- _YOUR TASK_
Your answer should be only the lines below from the one with "- 클라우드 공급자에 최적화된 아키텍처 수립" to the one with "참고 : http://library.gabia.com/contents/infrahosting/7705", repeated exactly, ends included.

Plain-text document sources:
=====
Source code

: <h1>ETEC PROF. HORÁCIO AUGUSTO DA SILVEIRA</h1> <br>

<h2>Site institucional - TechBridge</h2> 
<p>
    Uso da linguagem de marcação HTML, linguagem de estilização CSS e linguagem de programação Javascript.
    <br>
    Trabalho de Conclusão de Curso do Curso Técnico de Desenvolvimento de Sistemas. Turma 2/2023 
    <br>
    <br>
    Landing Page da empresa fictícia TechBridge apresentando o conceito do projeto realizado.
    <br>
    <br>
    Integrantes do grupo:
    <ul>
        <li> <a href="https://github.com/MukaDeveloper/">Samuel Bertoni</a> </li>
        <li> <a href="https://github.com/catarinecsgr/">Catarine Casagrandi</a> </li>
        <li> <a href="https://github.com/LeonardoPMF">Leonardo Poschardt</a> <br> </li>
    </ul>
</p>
=====
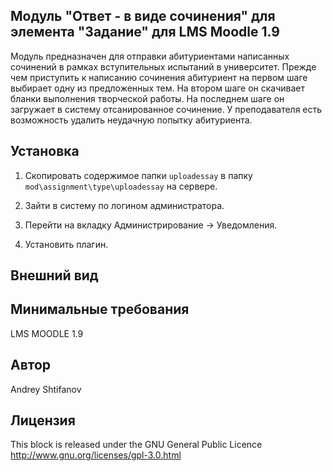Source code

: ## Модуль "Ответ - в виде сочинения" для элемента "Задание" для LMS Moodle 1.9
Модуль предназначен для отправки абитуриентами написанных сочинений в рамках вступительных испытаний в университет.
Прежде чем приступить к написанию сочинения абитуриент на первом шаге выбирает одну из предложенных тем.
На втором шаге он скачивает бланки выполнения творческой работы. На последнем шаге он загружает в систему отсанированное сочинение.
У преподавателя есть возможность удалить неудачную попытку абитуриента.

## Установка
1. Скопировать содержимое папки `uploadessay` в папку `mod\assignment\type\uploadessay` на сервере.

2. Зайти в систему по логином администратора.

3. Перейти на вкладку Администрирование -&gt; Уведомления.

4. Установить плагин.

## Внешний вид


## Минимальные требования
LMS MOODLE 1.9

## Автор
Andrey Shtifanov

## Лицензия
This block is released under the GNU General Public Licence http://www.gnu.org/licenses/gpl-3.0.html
=====
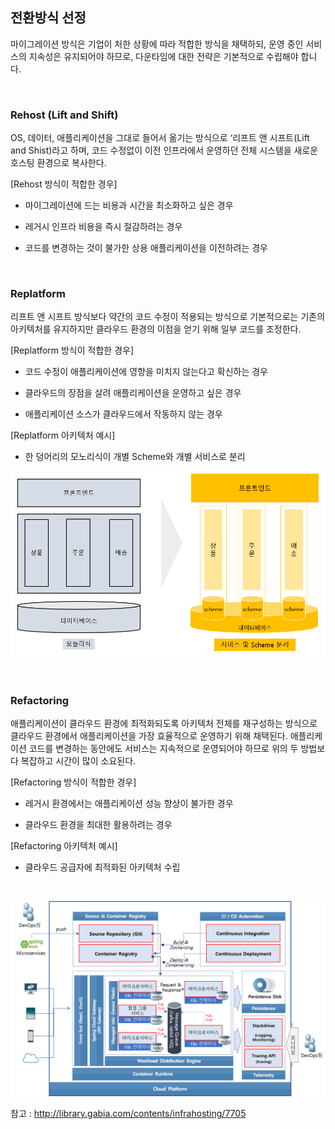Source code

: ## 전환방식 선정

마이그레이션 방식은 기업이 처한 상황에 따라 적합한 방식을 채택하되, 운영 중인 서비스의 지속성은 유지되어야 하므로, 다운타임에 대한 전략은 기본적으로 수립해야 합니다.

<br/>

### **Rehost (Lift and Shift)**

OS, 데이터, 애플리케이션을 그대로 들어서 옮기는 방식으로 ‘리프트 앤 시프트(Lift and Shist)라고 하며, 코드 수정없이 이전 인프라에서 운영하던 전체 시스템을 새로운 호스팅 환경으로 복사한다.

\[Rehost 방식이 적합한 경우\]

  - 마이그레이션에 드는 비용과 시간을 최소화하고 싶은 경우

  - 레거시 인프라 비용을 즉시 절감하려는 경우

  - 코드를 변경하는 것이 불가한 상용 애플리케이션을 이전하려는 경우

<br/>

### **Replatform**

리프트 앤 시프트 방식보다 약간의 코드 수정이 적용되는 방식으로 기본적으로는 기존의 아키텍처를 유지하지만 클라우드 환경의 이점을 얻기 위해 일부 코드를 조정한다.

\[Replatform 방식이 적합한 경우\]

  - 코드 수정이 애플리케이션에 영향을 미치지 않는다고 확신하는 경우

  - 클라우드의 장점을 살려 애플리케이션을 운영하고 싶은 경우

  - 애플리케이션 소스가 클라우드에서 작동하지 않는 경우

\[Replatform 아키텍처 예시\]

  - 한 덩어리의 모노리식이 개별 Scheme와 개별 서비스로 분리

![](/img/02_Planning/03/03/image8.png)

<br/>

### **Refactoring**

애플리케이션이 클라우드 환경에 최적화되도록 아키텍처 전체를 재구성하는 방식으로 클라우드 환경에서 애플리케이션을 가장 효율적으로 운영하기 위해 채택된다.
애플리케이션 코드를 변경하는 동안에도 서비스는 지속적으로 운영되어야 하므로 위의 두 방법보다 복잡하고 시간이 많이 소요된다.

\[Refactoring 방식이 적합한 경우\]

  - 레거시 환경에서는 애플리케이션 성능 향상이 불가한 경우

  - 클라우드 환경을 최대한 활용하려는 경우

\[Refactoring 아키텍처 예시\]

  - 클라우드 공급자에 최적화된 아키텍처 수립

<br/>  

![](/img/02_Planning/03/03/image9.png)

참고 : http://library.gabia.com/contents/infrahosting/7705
=====
- _RESULT FOR THIS TASK_
  - 클라우드 공급자에 최적화된 아키텍처 수립

<br/>  

![](/img/02_Planning/03/03/image9.png)

참고 : http://library.gabia.com/contents/infrahosting/7705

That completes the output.